EXERCISE DESCRIPTION - Every line of the records below from the line with "and the optimization" up to and including the line with "cell with a" must be reproduced exactly, and no line outside that range.

RECORDS SHOWN -

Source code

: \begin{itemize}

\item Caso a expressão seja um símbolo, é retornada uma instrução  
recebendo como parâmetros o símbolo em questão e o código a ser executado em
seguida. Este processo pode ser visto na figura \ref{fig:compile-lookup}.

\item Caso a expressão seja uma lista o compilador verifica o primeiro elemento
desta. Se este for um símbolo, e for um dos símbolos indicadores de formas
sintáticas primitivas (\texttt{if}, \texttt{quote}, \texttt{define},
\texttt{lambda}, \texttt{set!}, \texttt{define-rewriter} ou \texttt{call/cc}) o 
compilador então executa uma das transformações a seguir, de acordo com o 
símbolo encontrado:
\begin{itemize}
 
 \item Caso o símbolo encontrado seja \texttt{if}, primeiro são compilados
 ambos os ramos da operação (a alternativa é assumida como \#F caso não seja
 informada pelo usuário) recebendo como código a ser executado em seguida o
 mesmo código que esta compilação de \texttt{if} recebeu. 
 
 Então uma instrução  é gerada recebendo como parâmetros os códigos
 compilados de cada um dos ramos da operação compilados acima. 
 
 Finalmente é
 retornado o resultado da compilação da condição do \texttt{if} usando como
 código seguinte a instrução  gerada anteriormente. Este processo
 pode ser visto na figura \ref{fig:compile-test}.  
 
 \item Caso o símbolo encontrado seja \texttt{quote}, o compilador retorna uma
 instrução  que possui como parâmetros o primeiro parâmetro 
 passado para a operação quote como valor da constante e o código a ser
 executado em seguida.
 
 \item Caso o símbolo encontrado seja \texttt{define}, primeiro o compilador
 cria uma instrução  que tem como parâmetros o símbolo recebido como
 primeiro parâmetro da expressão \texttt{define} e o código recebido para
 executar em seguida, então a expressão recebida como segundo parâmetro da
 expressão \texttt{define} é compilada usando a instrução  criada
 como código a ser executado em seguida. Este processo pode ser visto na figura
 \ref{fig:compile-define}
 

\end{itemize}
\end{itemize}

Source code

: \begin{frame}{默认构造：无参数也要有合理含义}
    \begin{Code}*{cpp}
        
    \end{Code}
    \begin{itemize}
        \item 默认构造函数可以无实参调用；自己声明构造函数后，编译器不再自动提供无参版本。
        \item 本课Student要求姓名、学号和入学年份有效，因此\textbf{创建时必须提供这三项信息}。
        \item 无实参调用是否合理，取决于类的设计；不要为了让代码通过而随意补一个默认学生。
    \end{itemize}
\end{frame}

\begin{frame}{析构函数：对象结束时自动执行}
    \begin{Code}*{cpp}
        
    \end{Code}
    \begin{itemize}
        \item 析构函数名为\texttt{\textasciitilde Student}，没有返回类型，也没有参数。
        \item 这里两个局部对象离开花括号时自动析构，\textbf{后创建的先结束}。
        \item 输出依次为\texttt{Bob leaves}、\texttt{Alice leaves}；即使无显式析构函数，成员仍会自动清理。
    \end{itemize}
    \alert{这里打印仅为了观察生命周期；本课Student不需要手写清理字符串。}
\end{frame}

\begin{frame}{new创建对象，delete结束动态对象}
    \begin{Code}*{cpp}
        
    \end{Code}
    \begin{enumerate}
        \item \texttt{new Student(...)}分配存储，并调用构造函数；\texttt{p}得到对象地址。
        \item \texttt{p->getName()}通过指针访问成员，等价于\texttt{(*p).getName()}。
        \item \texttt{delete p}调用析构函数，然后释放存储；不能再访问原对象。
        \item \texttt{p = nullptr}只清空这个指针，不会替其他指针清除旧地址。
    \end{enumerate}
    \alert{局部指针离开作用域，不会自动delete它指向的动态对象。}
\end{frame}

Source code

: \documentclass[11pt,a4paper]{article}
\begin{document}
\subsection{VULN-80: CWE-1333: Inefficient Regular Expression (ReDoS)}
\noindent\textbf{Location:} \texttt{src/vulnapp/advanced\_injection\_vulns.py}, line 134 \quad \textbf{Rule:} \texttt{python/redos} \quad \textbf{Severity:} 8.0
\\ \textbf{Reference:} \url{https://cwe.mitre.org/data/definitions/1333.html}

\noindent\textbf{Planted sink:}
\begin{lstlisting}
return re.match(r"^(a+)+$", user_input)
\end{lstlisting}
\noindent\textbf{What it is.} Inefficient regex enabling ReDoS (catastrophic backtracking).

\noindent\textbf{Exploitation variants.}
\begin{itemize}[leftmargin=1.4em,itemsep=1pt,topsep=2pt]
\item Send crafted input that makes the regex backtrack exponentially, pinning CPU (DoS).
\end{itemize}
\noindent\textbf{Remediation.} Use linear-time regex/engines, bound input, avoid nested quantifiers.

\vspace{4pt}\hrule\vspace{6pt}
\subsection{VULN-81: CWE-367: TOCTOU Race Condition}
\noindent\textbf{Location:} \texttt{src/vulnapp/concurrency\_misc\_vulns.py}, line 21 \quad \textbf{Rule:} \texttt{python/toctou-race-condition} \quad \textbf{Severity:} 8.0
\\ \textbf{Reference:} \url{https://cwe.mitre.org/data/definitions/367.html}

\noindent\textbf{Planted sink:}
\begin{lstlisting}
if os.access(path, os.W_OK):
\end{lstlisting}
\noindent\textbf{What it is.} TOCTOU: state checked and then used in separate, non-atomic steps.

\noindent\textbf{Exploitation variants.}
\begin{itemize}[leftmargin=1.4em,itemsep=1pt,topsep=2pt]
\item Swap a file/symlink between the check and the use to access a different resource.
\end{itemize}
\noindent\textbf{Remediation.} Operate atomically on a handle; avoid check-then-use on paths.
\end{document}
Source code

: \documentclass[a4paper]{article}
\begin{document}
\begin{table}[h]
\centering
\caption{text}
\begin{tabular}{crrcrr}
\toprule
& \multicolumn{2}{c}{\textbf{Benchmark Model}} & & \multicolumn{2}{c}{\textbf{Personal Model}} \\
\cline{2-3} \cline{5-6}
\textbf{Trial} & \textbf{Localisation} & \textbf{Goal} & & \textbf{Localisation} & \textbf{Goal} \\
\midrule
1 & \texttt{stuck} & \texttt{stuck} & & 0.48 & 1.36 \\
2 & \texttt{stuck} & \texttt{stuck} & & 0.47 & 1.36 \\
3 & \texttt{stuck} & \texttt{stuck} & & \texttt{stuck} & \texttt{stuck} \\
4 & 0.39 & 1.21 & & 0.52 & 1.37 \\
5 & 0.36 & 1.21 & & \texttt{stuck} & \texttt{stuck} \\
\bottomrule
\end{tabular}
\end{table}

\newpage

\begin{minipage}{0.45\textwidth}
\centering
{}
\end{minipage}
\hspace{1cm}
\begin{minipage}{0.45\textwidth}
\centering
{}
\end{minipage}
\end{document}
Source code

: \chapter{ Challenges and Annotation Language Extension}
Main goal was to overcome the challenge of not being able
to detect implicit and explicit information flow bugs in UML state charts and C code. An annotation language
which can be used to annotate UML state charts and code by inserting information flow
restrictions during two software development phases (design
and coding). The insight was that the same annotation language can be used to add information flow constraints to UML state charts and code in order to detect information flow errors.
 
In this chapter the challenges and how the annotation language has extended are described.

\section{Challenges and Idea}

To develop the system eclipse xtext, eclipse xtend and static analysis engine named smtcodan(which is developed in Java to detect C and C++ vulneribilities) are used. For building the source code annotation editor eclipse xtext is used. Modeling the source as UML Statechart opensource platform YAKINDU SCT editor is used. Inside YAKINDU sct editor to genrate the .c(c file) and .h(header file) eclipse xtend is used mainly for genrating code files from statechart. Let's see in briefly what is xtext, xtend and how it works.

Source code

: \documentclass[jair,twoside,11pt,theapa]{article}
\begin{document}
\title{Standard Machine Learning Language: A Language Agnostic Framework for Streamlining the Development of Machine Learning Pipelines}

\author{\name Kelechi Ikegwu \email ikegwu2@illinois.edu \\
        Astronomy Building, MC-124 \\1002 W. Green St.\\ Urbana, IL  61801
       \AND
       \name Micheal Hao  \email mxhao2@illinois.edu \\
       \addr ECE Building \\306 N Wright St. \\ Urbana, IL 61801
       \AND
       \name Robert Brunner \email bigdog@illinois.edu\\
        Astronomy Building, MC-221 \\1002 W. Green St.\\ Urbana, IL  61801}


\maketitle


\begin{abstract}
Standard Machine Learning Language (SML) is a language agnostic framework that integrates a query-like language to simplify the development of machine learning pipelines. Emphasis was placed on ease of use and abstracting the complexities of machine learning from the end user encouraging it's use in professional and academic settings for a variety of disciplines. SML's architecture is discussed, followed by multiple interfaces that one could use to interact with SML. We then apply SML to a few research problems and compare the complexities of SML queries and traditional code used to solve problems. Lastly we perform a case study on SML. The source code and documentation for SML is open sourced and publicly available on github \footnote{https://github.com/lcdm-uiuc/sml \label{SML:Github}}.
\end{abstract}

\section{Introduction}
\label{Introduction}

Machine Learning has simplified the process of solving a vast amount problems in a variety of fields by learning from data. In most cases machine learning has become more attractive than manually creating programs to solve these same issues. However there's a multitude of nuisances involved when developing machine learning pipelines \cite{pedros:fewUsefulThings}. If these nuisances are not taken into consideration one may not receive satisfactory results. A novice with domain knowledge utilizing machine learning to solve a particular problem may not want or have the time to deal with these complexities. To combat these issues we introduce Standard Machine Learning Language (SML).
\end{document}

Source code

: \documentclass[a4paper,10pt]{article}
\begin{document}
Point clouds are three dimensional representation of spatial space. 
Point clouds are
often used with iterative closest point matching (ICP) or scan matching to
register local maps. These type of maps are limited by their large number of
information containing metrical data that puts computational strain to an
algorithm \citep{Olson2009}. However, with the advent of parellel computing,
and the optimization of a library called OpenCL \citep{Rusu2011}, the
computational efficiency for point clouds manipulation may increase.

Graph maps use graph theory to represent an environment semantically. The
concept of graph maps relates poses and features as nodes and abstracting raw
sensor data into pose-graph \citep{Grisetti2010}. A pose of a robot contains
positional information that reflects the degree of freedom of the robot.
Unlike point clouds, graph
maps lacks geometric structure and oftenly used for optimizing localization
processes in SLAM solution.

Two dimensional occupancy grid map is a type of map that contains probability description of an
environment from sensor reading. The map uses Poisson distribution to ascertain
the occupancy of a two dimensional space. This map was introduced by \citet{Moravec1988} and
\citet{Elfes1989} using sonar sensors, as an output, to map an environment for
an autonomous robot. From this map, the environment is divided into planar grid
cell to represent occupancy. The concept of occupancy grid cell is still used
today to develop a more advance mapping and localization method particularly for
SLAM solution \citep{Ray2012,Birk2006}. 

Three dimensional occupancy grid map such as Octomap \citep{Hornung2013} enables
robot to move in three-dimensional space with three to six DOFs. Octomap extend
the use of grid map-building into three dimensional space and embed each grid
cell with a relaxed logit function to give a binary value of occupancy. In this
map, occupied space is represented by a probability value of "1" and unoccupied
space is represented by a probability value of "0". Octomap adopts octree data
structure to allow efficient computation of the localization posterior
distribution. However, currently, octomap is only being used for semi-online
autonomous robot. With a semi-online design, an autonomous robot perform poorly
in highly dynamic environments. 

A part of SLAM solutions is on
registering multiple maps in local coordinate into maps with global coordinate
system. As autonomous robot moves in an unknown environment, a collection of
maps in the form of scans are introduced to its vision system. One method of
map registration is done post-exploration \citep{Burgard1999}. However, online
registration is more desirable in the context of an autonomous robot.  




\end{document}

OUTPUT OF THE EXERCISE -
and the optimization of a library called OpenCL \citep{Rusu2011}, the
computational efficiency for point clouds manipulation may increase.

Graph maps use graph theory to represent an environment semantically. The
concept of graph maps relates poses and features as nodes and abstracting raw
sensor data into pose-graph \citep{Grisetti2010}. A pose of a robot contains
positional information that reflects the degree of freedom of the robot.
Unlike point clouds, graph
maps lacks geometric structure and oftenly used for optimizing localization
processes in SLAM solution.

Two dimensional occupancy grid map is a type of map that contains probability description of an
environment from sensor reading. The map uses Poisson distribution to ascertain
the occupancy of a two dimensional space. This map was introduced by \citet{Moravec1988} and
\citet{Elfes1989} using sonar sensors, as an output, to map an environment for
an autonomous robot. From this map, the environment is divided into planar grid
cell to represent occupancy. The concept of occupancy grid cell is still used
today to develop a more advance mapping and localization method particularly for
SLAM solution \citep{Ray2012,Birk2006}. 

Three dimensional occupancy grid map such as Octomap \citep{Hornung2013} enables
robot to move in three-dimensional space with three to six DOFs. Octomap extend
the use of grid map-building into three dimensional space and embed each grid
cell with a relaxed logit function to give a binary value of occupancy. In this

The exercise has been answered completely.